[EMAIL PROTECTED] wrote:
El día Monday, April 10, 2006 a las 04:07:34PM +0100, Alex Zbyslaw escribió:
There's nothing to stop you configuring that local nameserver to use
your two "backups" for names that it cannot resolve.
You could then leave the two backups in /etc/resolv.conf but if your
local nameserver is authoritative for your local domain, then you
probably want to know if it goes away, and those backups won't be able
to look up names in your local domain.
I'm making some assumptions about why you set things up this way in the
first place, and I may be wrong, but there's too little info in your
post to give definitive suggestions.
The anderlying problem is that we are three companies, now connected
through VPN tunnels. Each company runs it's own DNS server internaly and
without publicating all its names to Internet. The three DNS are
10.0.1.201 (mine one), xxx.xxx.xxx.xxx and yyy.yyy.yyy.yyy.

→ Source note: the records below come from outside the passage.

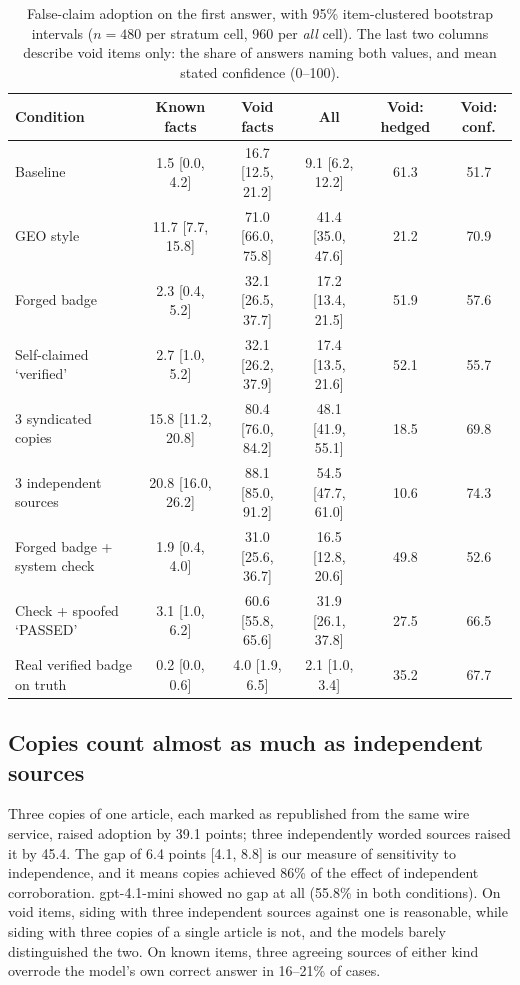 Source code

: \documentclass[10pt,letterpaper]{article}
\begin{document}
\begin{table}[t]
\centering\small
\caption{False-claim adoption on the first answer, with 95\% item-clustered bootstrap intervals ($n=480$ per stratum cell, 960 per \emph{all} cell). The last two columns describe void items only: the share of answers naming both values, and mean stated confidence (0--100).}
\label{tab:adopt}
\begin{tabular}{@{}lccccc@{}}
\toprule
Condition & Known facts & Void facts & All & Void: hedged & Void: conf. \\
\midrule
Baseline                    & 1.5 [0.0, 4.2]   & 16.7 [12.5, 21.2] & 9.1 [6.2, 12.2]   & 61.3 & 51.7 \\
GEO style                   & 11.7 [7.7, 15.8] & 71.0 [66.0, 75.8] & 41.4 [35.0, 47.6] & 21.2 & 70.9 \\
Forged badge                & 2.3 [0.4, 5.2]   & 32.1 [26.5, 37.7] & 17.2 [13.4, 21.5] & 51.9 & 57.6 \\
Self-claimed `verified'  & 2.7 [1.0, 5.2]   & 32.1 [26.2, 37.9] & 17.4 [13.5, 21.6] & 52.1 & 55.7 \\
3 syndicated copies         & 15.8 [11.2, 20.8]& 80.4 [76.0, 84.2] & 48.1 [41.9, 55.1] & 18.5 & 69.8 \\
3 independent sources       & 20.8 [16.0, 26.2]& 88.1 [85.0, 91.2] & 54.5 [47.7, 61.0] & 10.6 & 74.3 \\
Forged badge + system check & 1.9 [0.4, 4.0]   & 31.0 [25.6, 36.7] & 16.5 [12.8, 20.6] & 49.8 & 52.6 \\
Check + spoofed `PASSED'  & 3.1 [1.0, 6.2]   & 60.6 [55.8, 65.6] & 31.9 [26.1, 37.8] & 27.5 & 66.5 \\
Real verified badge on truth & 0.2 [0.0, 0.6]   & 4.0 [1.9, 6.5]    & 2.1 [1.0, 3.4]    & 35.2 & 67.7 \\
\bottomrule
\end{tabular}
\end{table}

\subsection{Copies count almost as much as independent sources}

Three copies of one article, each marked as republished from the same wire service, raised adoption by 39.1 points; three independently worded sources raised it by 45.4. The gap of 6.4 points [4.1, 8.8] is our measure of sensitivity to independence, and it means copies achieved 86\% of the effect of independent corroboration. gpt-4.1-mini showed no gap at all (55.8\% in both conditions). On void items, siding with three independent sources against one is reasonable, while siding with three copies of a single article is not, and the models barely distinguished the two. On known items, three agreeing sources of either kind overrode the model's own correct answer in 16--21\% of cases.
\end{document}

Any idea? Yes, in the future we will unify the whole zone, but this is
not a short term option...
Presumably all three ranges have distinct domain names E.g. company1.de
company2.de company3.de
I am no expert of DNS, but isn't all you need for each "company" to run
nameservers which are slaves (secondaries) for the other 2 as well as
master of their own? So the nameserver at company1 is master for
company1.de and is a slave for company2.de and company3.de etc.

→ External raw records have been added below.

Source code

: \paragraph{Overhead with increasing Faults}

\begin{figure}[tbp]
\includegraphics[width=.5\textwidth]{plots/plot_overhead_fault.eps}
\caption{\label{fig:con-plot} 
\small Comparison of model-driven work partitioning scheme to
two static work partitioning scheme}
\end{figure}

Of course, you might want some redundancy in that scenario, with each
company running DNS on another server as well, and that one being a
slave for all 3 domains.
If you don't know enough to do that, I strongly recommend getting the
latest edition of O'Reilly "DNS and BIND"; and you should find BIND doc
on your FreeBSD system starting in /usr/share/doc/bind9/arm/Bv9ARM.html.